When you reach the line containing "To make contributing" in the entries below, start writing out each line exactly, and stop after the line containing "In this story, you".

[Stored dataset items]
=== Begin Enclosure ===
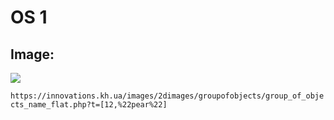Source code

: # OS 1

## Image:  
<a href = 'https://innovations.kh.ua/images/2dimages/groupofobjects/group_of_objects_name_flat.php?t=[12,%22pear%22]'>
<img src = 'https://innovations.kh.ua/images/2dimages/groupofobjects/group_of_objects_name_flat.php?t=[12,%22pear%22]'></a>

```https://innovations.kh.ua/images/2dimages/groupofobjects/group_of_objects_name_flat.php?t=[12,%22pear%22]```

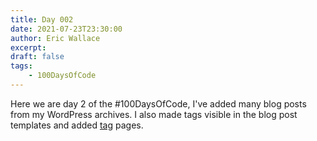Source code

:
 ```yaml
---
title: Day 002
date: 2021-07-23T23:30:00
author: Eric Wallace
excerpt:
draft: false
tags:
    - 100DaysOfCode
---
```


Here we are day 2 of the #100DaysOfCode, I've added many blog posts from my WordPress archives.  I also made tags visible in the blog post templates and added [tag](/tags/) pages.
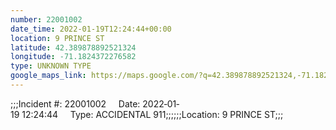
 ```yaml
---
number: 22001002
date_time: 2022-01-19T12:24:44+00:00
location: 9 PRINCE ST
latitude: 42.389878892521324
longitude: -71.1824372276582
type: UNKNOWN TYPE
google_maps_link: https://maps.google.com/?q=42.389878892521324,-71.1824372276582
---
```


;;;Incident #: 22001002     Date: 2022‐01‐19 12:24:44     Type: ACCIDENTAL 911;;;;;;Location: 9 PRINCE ST;;;
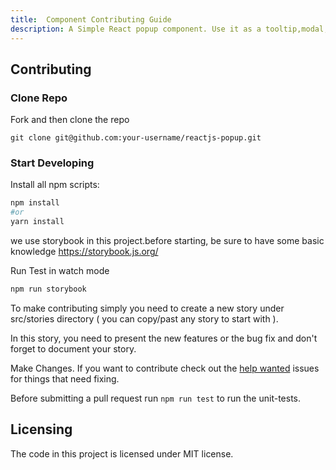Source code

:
 ```yaml
---
title:  Component Contributing Guide
description: A Simple React popup component. Use it as a tooltip,modal,sub-menu and match more ...
---
```


## Contributing

### Clone Repo

Fork and then clone the repo

    git clone git@github.com:your-username/reactjs-popup.git

### Start Developing

Install all npm scripts:

```bash
npm install
#or
yarn install
```

we use storybook in this project.before starting, be sure to have some basic knowledge https://storybook.js.org/

Run Test in watch mode

```bash
npm run storybook
```

To make contributing simply you need to create a new story under src/stories directory ( you can copy/past any story to start with ).

In this story, you need to present the new features or the bug fix and don't forget to document your story.

Make Changes. If you want to contribute check out the [help wanted](https://github.com/yjose/reactjs-popup/issues?q=is%3Aissue+is%3Aopen+label%3A%22help+wanted%22) issues for things that need fixing.

Before submitting a pull request run `npm run test` to run the unit-tests.

## Licensing

The code in this project is licensed under MIT license.
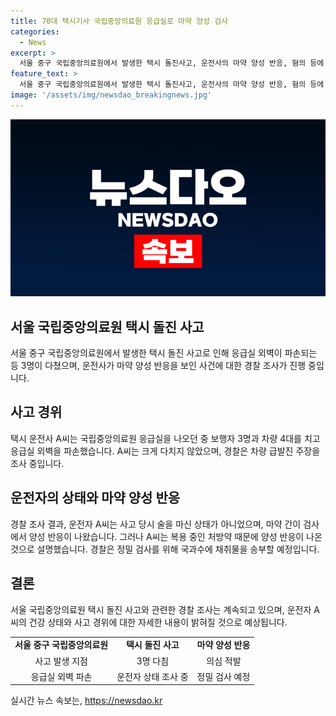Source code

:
 ```yaml
---
title: 70대 택시기사 국립중앙의료원 응급실로 마약 양성 검사
categories:
  - News
excerpt: >
  서울 중구 국립중앙의료원에서 발생한 택시 돌진사고, 운전사의 마약 양성 반응, 혐의 등에 대한 경찰 조사가 이뤄지고 있다. A씨는 사고 후 음주 측정 결과 음주 상태가 아니었으며, 유턴 중 보행자 3명과 차량 4대를 치는 사고를 일으켰다. A씨는 차량 급발진을 주장하고 있으며, 경찰은 CCTV와 블랙박스 등을 토대로 사고 경위를 조사 중이다. 혐의에 대한 국과수의 정밀 검사 결과를 기다리고 있는 상황이다. (150자)
feature_text: >
  서울 중구 국립중앙의료원에서 발생한 택시 돌진사고, 운전사의 마약 양성 반응, 혐의 등에 대한 경찰 조사가 이뤄지고 있다. A씨는 사고 후 음주 측정 결과 음주 상태가 아니었으며, 유턴 중 보행자 3명과 차량 4대를 치는 사고를 일으켰다. A씨는 차량 급발진을 주장하고 있으며, 경찰은 CCTV와 블랙박스 등을 토대로 사고 경위를 조사 중이다. 혐의에 대한 국과수의 정밀 검사 결과를 기다리고 있는 상황이다. (150자)
image: '/assets/img/newsdao_breakingnews.jpg'
---
```


<p><img src="/assets/img/newsdao_breakingnews.jpg" alt="koreaapp 속보" /></p>

<h2 data-ke-size="size26">서울 국립중앙의료원 택시 돌진 사고</h2>

<p data-ke-size="size16">서울 중구 국립중앙의료원에서 발생한 택시 돌진 사고로 인해 응급실 외벽이 파손되는 등 3명이 다쳤으며, 운전사가 마약 양성 반응을 보인 사건에 대한 경찰 조사가 진행 중입니다.</p>

<h2 data-ke-size="size24">사고 경위</h2>

<p data-ke-size="size16">택시 운전사 A씨는 국립중앙의료원 응급실을 나오던 중 보행자 3명과 차량 4대를 치고 응급실 외벽을 파손했습니다. A씨는 크게 다치지 않았으며, 경찰은 차량 급발진 주장을 조사 중입니다.</p>

<h2 data-ke-size="size24">운전자의 상태와 마약 양성 반응</h2>

<p data-ke-size="size16">경찰 조사 결과, 운전자 A씨는 사고 당시 술을 마신 상태가 아니었으며, 마약 간이 검사에서 양성 반응이 나왔습니다. 그러나 A씨는 복용 중인 처방약 때문에 양성 반응이 나온 것으로 설명했습니다. 경찰은 정밀 검사를 위해 국과수에 채취물을 송부할 예정입니다.</p>

<h2 data-ke-size="size24">결론</h2>

<p data-ke-size="size16">서울 국립중앙의료원 택시 돌진 사고와 관련한 경찰 조사는 계속되고 있으며, 운전자 A씨의 건강 상태와 사고 경위에 대한 자세한 내용이 밝혀질 것으로 예상됩니다.</p>

<table>
  <tr>
    <td style="text-align: center; height: 17px;"><b>서울 중구 국립중앙의료원</b></td>
    <td style="text-align: center; height: 17px;"><b>택시 돌진 사고</b></td>
    <td style="text-align: center; height: 17px;"><b>마약 양성 반응</b></td>
  </tr>
  <tr>
    <td style="text-align: center; height: 17px;">사고 발생 지점</td>
    <td style="text-align: center; height: 17px;">3명 다침</td>
    <td style="text-align: center; height: 17px;">의심 적발</td>
  </tr>
  <tr>
    <td style="text-align: center; height: 17px;">응급실 외벽 파손</td>
    <td style="text-align: center; height: 17px;">운전자 상태 조사 중</td>
    <td style="text-align: center; height: 17px;">정밀 검사 예정</td>
  </tr>
</table>
실시간 뉴스 속보는, <a href="https://newsdao.kr" rel="dofollow">https://newsdao.kr</a>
=== End Enclosure ===
Finished exercise —
To make contributing simply you need to create a new story under src/stories directory ( you can copy/past any story to start with ).

In this story, you need to present the new features or the bug fix and don't forget to document your story.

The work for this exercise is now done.